On Monday, Maddie the coonhound stood perched on the back of a thoroughbred horse in Mission Hill, South Dakota. On Sunday, she nestled in between a stack of tractor tires in West Point Nebraska. A day before, she was in nearby Kennard, standing comfortably with her legs on two railroad crossing lights.
Her owner, 28-year-old freelance photographer Theron Humphrey, said Maddie’s been doing this since the day he brought her home.
“She’s always had this natural ability to stand still,” Humphrey told the Daily Dot. “We’d be hanging out with friends, and instead of laying down, she’d stand still and not move. Over time, I started picking her up and putting her on top of things.”
Humphrey has spent the past four months photographing those balancing acts for Maddie On Things, a Tumblr-based gallery that Humphrey maintains while driving around the country piecing together This Wild Idea. That’s Humphrey’s Kickstarter-funded story-a-day project that documents the lives of everyday Americans around the country. In that time, the Tumblr has become quite successful, with some posts—like the one wherein Maddie is balanced on the horse’s back—racking up more than 5,600 notes.
The Tumblr has been so successful, in fact, that Chronicle Books has agreed to publish a collection of Humphrey’s photos in a book set for release in the spring of 2013. Wild news, considering that the Tumblr started as a side project of photos Humphrey took using the Instagram app on his iPhone 4.
“It’s usually the lighting or composition or just putting Maddie up on a good object,” Humphrey said when asked what makes for a proper Maddie On Things shot. “Today, I put her up in a tree, and the tree was just cupped in the right way so that she could sit up there.

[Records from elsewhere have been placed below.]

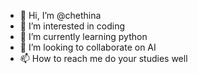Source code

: - 👋 Hi, I’m @chethina
- 👀 I’m interested in coding
- 🌱 I’m currently learning python
- 💞️ I’m looking to collaborate on AI
- 📫 How to reach me do your studies well

<!---
chethina/chethina is a ✨ special ✨ repository because its `README.md` (this file) appears on your GitHub profile.
You can click the Preview link to take a look at your changes.
--->

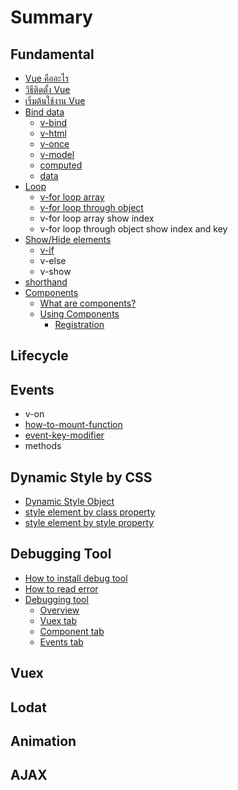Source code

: # Summary

## Fundamental

* [Vue คืออะไร](README.md)
* [วิธีติดตั้ง Vue](how.md)
* [เริ่มต้นใช้งาน Vue](how/start-using-vue.md)
* [Bind data](bind-value.md)
  * [v-bind](v-bind.md)
  * [v-html](bind-value/v-html.md)
  * [v-once](v-once.md)
  * [v-model](bind-value/v-model.md)
  * [computed](computed.md)
  * [data](data.md)
* [Loop](v-for.md)
  * [v-for loop array](v-for/v-for-loop-array.md)
  * [v-for loop through object](v-for/v-for-loop-through-object.md)
  * v-for loop array show index
  * v-for loop through object show index and key
* [Show/Hide elements](inter.md)
  * [v-if](inter/v-if.md)
  * v-else
  * v-show
* [shorthand](shorthand.md)
* [Components](component.md)
  * [What are components?](component/rr.md)
  * [Using Components](component/using-components.md)
    * [Registration](component/registration.md)

## Lifecycle

## Events

* v-on
* [how-to-mount-function](how-to-mount-function.md)
* [event-key-modifier](event-key-modifier.md)
* methods

## Dynamic Style by CSS

* [Dynamic Style Object](dynamic-style-object.md)
* [style element by class property](v-bindclass.md)
* [style element by style property](how-to-style-control.md)

## Debugging Tool

* [How to install debug tool](debugging-tool/how-to-install-debug-tool.md)
* [How to read error](debugging-tool/how-to-read-error.md)
* [Debugging tool](debugging-tool/debugging-tool-overview.md)
  * [Overview](debugging-tool/debugging-tool-overview/overview.md)
  * [Vuex tab](debugging-tool/debugging-tool-overview/vuex-tab.md)
  * [Component tab](debugging-tool/debugging-tool-overview/component-tab.md)
  * [Events tab](debugging-tool/debugging-tool-overview/events-tab.md)

## Vuex

## Lodat

## Animation

## AJAX

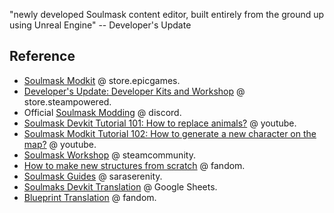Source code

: "newly developed Soulmask content editor, built entirely from the ground up using Unreal Engine" -- Developer's Update

## Reference

- [Soulmask Modkit](https://store.epicgames.com/en-US/p/soulmask-modkit) @ store.epicgames.
- [Developer's Update: Developer Kits and Workshop](https://store.steampowered.com/news/app/2646460/view/4286950670136070043) @ store.steampowered.
- Official [Soulmask Modding](https://discord.com/invite/ucmMxeWHpZ) @ discord.
- [Soulmask Devkit Tutorial 101: How to replace animals?](https://www.youtube.com/watch?v=a7bYr4DS_aQ) @ youtube.
- [Soulmask Modkit Tutorial 102: How to generate a new character on the map?](https://www.youtube.com/watch?v=UJuHcbVr2Z0) @ youtube.
- [Soulmask Workshop](https://steamcommunity.com/app/2646460/workshop/) @ steamcommunity.
- [How to make new structures from scratch](https://soulmask.fandom.com/wiki/How_to_make_new_structures_from_scratch) @ fandom.
- [Soulmask Guides](https://saraserenity.net/soulmask/) @ saraserenity.
- [Soulmaks Devkit Translation](https://docs.google.com/spreadsheets/d/1Yfss-awZeuXDWyuCKMQlK_YO-evgPxVTQ695D0JDCtQ/edit?gid=0#gid=0) @ Google Sheets.
- [Blueprint Translation](https://soulmask.fandom.com/wiki/Blueprint_Translation) @ fandom.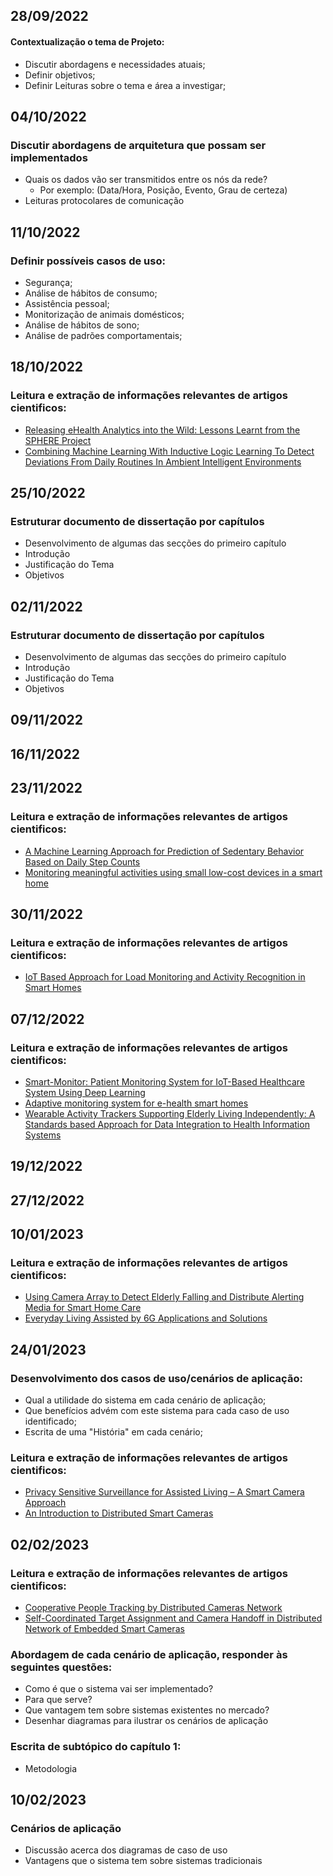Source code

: ## **28/09/2022**
#### Contextualização o tema de Projeto:
- Discutir abordagens e necessidades atuais;
- Definir objetivos;
- Definir Leituras sobre o tema e área a investigar;

## **04/10/2022**
### Discutir abordagens de arquitetura que possam ser implementados
- Quais os dados vão ser transmitidos entre os nós da rede? 
   - Por exemplo: (Data/Hora, Posição, Evento, Grau de certeza)
- Leituras protocolares de comunicação

## **11/10/2022**
### Definir possíveis casos de uso:
- Segurança;
- Análise de hábitos de consumo;
- Assistência pessoal;
- Monitorização de animais domésticos;
- Análise de hábitos de sono;
- Análise de padrões comportamentais;

## **18/10/2022**
### Leitura e extração de informações relevantes de artigos cientificos:
- [Releasing eHealth Analytics into the Wild: Lessons Learnt from the SPHERE Project](https://dl.acm.org/doi/10.1145/3219819.3219883)
- [Combining Machine Learning With Inductive Logic Learning To Detect Deviations From Daily Routines In Ambient Intelligent Environments](https://dl.acm.org/doi/10.1145/3486622.3493942)

## **25/10/2022**
### Estruturar documento de dissertação por capítulos
- Desenvolvimento de algumas das secções do primeiro capítulo
 - Introdução
 - Justificação do Tema
 - Objetivos 

## **02/11/2022**
### Estruturar documento de dissertação por capítulos
- Desenvolvimento de algumas das secções do primeiro capítulo
 - Introdução
 - Justificação do Tema
 - Objetivos 
 
## **09/11/2022**

## **16/11/2022**
 
## **23/11/2022**
### Leitura e extração de informações relevantes de artigos cientificos:
- [A Machine Learning Approach for Prediction of Sedentary Behavior Based on Daily Step Counts](https://www.researchgate.net/publication/356940682_A_Machine_Learning_Approach_for_Prediction_of_Sedentary_Behavior_Based_on_Daily_Step_Counts)
- [Monitoring meaningful activities using small low-cost devices in a smart home](https://link.springer.com/article/10.1007/s00779-019-01223-2)
 
## **30/11/2022**
### Leitura e extração de informações relevantes de artigos cientificos:
- [IoT Based Approach for Load Monitoring and Activity Recognition in Smart Homes](https://ieeexplore.ieee.org/document/9381213)

## **07/12/2022**
### Leitura e extração de informações relevantes de artigos cientificos:
- [Smart-Monitor: Patient Monitoring System for IoT-Based Healthcare System Using Deep Learning](https://www.tandfonline.com/doi/abs/10.1080/03772063.2019.1649215?journalCode=tijr20)
- [Adaptive monitoring system for e-health smart homes](https://www.sciencedirect.com/science/article/abs/pii/S1574119217305370)
- [Wearable Activity Trackers Supporting Elderly Living Independently: A Standards based Approach for Data Integration to Health Information Systems](https://dl.acm.org/doi/abs/10.1145/3218585.3218679)

## **19/12/2022**
 
## **27/12/2022**
 
## **10/01/2023**
### Leitura e extração de informações relevantes de artigos cientificos:
- [Using Camera Array to Detect Elderly Falling and Distribute Alerting Media for Smart Home Care](https://ieeexplore.ieee.org/document/9117311)
- [Everyday Living Assisted by 6G Applications and Solutions](https://ieeexplore.ieee.org/abstract/document/9979703)

## **24/01/2023**
### Desenvolvimento dos casos de uso/cenários de aplicação:
- Qual a utilidade do sistema em cada cenário de aplicação;
- Que benefícios advém com este sistema para cada caso de uso identificado;
- Escrita de uma "História" em cada cenário;

### Leitura e extração de informações relevantes de artigos cientificos:
- [Privacy Sensitive Surveillance for Assisted Living – A Smart Camera Approach](https://link.springer.com/chapter/10.1007/978-0-387-93808-0_37)
- [An Introduction to Distributed Smart Cameras](https://ieeexplore.ieee.org/abstract/document/4653060)

## **02/02/2023**
### Leitura e extração de informações relevantes de artigos cientificos:
- [Cooperative People Tracking by Distributed Cameras Network](https://www.mdpi.com/2079-9292/10/15/1780)
- [Self-Coordinated Target Assignment and Camera Handoff in Distributed Network of Embedded Smart Cameras](https://dl.acm.org/doi/abs/10.1145/2659021.2659049)

### Abordagem de cada cenário de aplicação, responder às seguintes questões:
- Como é que o sistema vai ser implementado?
- Para que serve?
- Que vantagem tem sobre sistemas existentes no mercado?
- Desenhar diagramas para ilustrar os cenários de aplicação
 
### Escrita de subtópico do capítulo 1:
- Metodologia

## **10/02/2023**
### Cenários de aplicação
- Discussão acerca dos diagramas de caso de uso
- Vantagens que o sistema tem sobre sistemas tradicionais
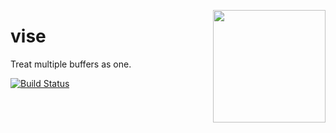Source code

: <a href="http://hapijs.com"><img src="https://raw.githubusercontent.com/hapijs/assets/master/images/family.png" width="180px" align="right" /></a>

# vise

Treat multiple buffers as one.

[![Build Status](https://secure.travis-ci.org/hapijs/vise.png)](http://travis-ci.org/hapijs/vise)
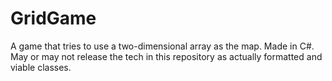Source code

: # GridGame
A game that tries to use a two-dimensional array as the map. Made in C#. May or may not release the tech in this repository as actually formatted and viable classes.
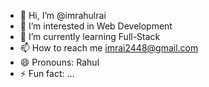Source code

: - 👋 Hi, I’m @imrahulrai
- 👀 I’m interested in Web Development
- 🌱 I’m currently learning Full-Stack
- 📫 How to reach me imrai2448@gmail.com
- 😄 Pronouns: Rahul
- ⚡ Fun fact: ...

<!---
imrahulrai/imrahulrai is a ✨ special ✨ repository because its `README.md` (this file) appears on your GitHub profile.
You can click the Preview link to take a look at your changes.
--->
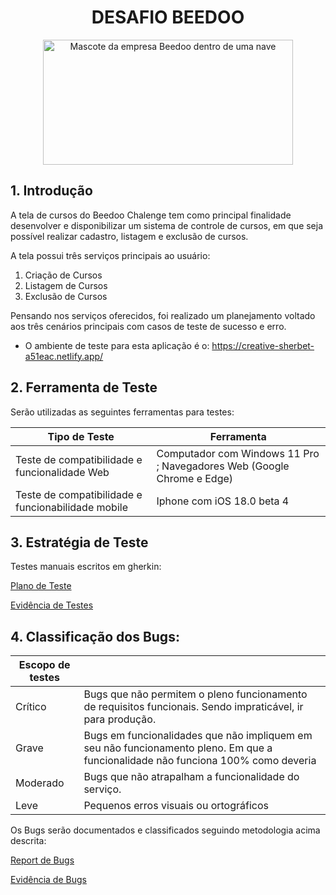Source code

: <h1 align="center"> DESAFIO BEEDOO </h1>

<p align="center">
  <img src="https://github.com/user-attachments/assets/f2df8535-019f-41a2-a586-7cc00948f1ca" alt="Mascote da empresa Beedoo dentro de uma nave" width="400" height="200">
</p>



## 1. Introdução

A tela de cursos do Beedoo Chalenge tem como principal finalidade desenvolver e disponibilizar um sistema de controle de cursos, em que seja possível realizar cadastro, listagem e exclusão de cursos. 

A tela possui três serviços principais ao usuário:
1. Criação de Cursos
2. Listagem de Cursos
3. Exclusão de Cursos

Pensando nos serviços oferecidos, foi realizado um planejamento voltado aos três cenários principais com casos de teste de sucesso e erro.

- O ambiente de teste para esta aplicação é o: 
https://creative-sherbet-a51eac.netlify.app/

## 2. Ferramenta de Teste

Serão utilizadas as seguintes ferramentas para testes:

| Tipo de Teste  | Ferramenta  | 
|-----------|-----------|
| Teste  de compatibilidade e funcionalidade Web  | Computador com Windows 11 Pro ; Navegadores Web (Google Chrome e Edge)   | 
| Teste de compatibilidade e funcionabilidade mobile   | Iphone com iOS 18.0 beta 4   | 

## 3. Estratégia de Teste
Testes manuais escritos em gherkin:

[Plano de Teste](https://docs.google.com/spreadsheets/d/1i86VwolDFJ9pax6dLbLugFaQ9IWuTpX92nbK5UbtvXo/edit?usp=sharing)

[Evidência de Testes](https://drive.google.com/drive/folders/1kqYQKsw0L6V5rS2lBl5y8Ipg_6Z-rBNv?usp=drive_link)

## 4. Classificação dos Bugs:
| Escopo de testes   |   | 
|-----------|-----------|
| Crítico  | Bugs que não permitem o pleno funcionamento de requisitos funcionais. Sendo impraticável, ir para produção.| 
| Grave  | Bugs em funcionalidades que não impliquem em seu não funcionamento pleno. Em que a funcionalidade não funciona 100% como deveria| 
| Moderado  | Bugs que não atrapalham a funcionalidade do serviço.| 
| Leve  | Pequenos erros visuais ou ortográficos| 

Os Bugs serão documentados e classificados seguindo metodologia acima descrita:

[Report de Bugs](https://docs.google.com/spreadsheets/d/1Mj0pqTYukXml5imlUmLiJcBGKx2DqLB56SpDCFLVoTY/edit?usp=sharing)

[Evidência de Bugs](https://drive.google.com/drive/folders/1i9KAYcjAigu9tS9wDZ2plMA8Y0tsPWt9?usp=drive_link)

The background wasn’t very distracting, so it all came together.”
It also helps that Maddie’s blessed with this innate ability to balance herself in some awfully precarious situations. Whether perched on a fire hydrant, standing atop two electrical boxes, or going paws up on four different cans of beans, Maddie has proven that no surface—be it flat as a board or round as a wheel—is beyond the realm of possibility. Humphrey says that such talents are commonplace when it comes to coonhounds.
“Those dogs are actually natural climbers,” said Humphrey. “Hunters use them to hunt mountain lions, and they’re a fearless breed of dogs. So it’s not out of character for her to find herself in these unconventional positions.”